Al oír esas palabras, Stepán Arkádevich frunció el ceño, dando a entender la inconveniencia de emitir juicios apresurados, y no le contestó.
—¿Quién era el que entró en la sala? —preguntó al ujier.
—Alguien que se coló sin permiso, excelencia, aprovechándose de que estaba de espaldas. Preguntaba por usted. Le dije que cuando salieran los miembros de la junta...
—¿Y dónde está?
—Creo que salió al vestíbulo. No hacía más que ir de un lado para otro. Ahí viene —dijo el ujier, señalando a un hombre de complexión fuerte, ancho de hombros y barba rizada que, sin quitarse el gorro de piel de cordero, subía con ligereza y soltura los desgastados peldaños de la escalera de piedra. Un funcionario enjuto, que bajaba con una cartera en la mano, se detuvo un momento, contempló con reprobación las piernas de ese hombre presuroso y a continuación se quedó mirando a Oblonski con aire inquisitivo.

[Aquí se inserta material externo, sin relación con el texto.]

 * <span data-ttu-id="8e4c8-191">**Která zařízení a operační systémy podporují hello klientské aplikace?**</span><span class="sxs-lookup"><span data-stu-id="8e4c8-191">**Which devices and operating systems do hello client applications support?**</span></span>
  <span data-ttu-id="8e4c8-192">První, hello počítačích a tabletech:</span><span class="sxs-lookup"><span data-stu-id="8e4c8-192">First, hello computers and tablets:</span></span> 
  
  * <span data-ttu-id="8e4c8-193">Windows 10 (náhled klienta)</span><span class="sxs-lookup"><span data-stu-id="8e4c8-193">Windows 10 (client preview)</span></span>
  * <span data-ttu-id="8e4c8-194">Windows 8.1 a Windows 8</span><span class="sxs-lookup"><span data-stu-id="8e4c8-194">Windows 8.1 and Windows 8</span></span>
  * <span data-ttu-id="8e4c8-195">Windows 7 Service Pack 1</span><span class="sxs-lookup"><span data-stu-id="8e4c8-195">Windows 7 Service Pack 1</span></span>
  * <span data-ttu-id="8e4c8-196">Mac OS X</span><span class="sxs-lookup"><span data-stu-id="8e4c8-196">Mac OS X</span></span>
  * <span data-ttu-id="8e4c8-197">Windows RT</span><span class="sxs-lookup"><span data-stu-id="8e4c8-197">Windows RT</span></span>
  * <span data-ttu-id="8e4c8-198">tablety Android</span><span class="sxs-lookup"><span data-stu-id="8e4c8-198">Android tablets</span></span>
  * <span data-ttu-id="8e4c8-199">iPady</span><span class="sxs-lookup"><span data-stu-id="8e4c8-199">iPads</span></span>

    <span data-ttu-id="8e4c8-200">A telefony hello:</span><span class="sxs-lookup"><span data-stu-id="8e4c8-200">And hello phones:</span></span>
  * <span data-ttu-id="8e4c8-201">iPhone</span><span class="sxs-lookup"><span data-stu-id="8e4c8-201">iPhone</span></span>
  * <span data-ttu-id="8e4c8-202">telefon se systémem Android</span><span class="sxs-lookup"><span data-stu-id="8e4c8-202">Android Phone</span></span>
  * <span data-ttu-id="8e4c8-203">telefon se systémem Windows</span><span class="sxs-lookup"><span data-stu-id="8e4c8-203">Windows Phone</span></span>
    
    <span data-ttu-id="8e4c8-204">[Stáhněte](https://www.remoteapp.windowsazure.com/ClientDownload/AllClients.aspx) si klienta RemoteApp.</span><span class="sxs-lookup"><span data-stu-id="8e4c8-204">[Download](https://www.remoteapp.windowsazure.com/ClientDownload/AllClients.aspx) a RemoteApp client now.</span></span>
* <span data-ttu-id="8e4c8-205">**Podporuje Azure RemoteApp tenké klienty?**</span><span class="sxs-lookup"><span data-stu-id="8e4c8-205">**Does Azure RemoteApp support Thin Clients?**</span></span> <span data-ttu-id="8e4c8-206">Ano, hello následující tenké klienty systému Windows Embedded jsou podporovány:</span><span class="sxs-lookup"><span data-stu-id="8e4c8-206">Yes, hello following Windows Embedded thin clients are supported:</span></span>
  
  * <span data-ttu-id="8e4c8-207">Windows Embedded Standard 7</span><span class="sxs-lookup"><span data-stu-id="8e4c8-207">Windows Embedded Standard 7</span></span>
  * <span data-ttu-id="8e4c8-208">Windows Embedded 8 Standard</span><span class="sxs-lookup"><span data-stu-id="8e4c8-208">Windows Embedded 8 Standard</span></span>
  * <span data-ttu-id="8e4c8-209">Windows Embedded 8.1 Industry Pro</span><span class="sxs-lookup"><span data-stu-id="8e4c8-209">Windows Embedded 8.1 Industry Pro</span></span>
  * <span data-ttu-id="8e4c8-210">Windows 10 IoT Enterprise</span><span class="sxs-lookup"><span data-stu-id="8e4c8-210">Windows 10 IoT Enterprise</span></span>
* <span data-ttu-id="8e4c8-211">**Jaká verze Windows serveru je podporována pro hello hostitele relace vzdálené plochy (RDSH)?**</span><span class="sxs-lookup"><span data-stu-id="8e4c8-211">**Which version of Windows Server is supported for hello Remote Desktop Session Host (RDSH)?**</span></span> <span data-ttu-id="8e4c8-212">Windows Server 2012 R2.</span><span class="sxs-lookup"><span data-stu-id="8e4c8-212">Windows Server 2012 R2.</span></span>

Stepán Arkádevich estaba en lo alto de la escalera. Su rostro bondadoso y resplandeciente, realzado por el cuello bordado del uniforme, se iluminó aún más cuando reconoció al hombre que subía a su encuentro.
—¡Pero si eres tú! ¡Levin, por fin! —dijo con una sonrisa amistosa y burlona, examinándole mientras se aproximaba—. ¿Cómo te has dignado venir a buscarme a este antro? —preguntó, y, no contento con estrechar la mano de su amigo, le dio un beso—. ¿Llevas aquí mucho tiempo?
—Acabo de llegar, y tenía muchas ganas de verte —respondió Levin, paseando a su alrededor una mirada cohibida, en la que también se percibía cierta inquietud e irritación.
—Bueno, vamos a mi despacho —dijo Stepán Arkádevich, que conocía el carácter orgulloso, irascible y tímido de su amigo.
Y, cogiéndolo del brazo, lo llevó consigo, como guiándolo a través de una zona de grandes peligros.
Stepán Arkádevich tuteaba a casi todos sus conocidos: a los ancianos de sesenta años, a los muchachos de veinte, a los actores, a los ministros, a los comerciantes, a los ayudantes de campo del emperador; en suma, muchas de las personas a las que tuteaba se encontraban en los dos extremos de la escala social y se habrían sorprendido mucho al enterarse de que, gracias a él, tenían algo en común entre sí. Tuteaba a todos aquellos con quienes bebía champán, es decir, a todo el mundo; por eso, cuando se encontraba en presencia de sus subordinados con algún «tú indecoroso», como llamaba en broma a muchos de sus amigos, sabía, con su tacto natural, mitigar la impresión desagradable que esa escena les causaba. Aunque Levin no era un «tú indecoroso», Oblonski se daba cuenta de que su amigo no se decidiría a tratarlo con familiaridad delante de sus subordinados; por eso se apresuró a llevarlo a su despacho.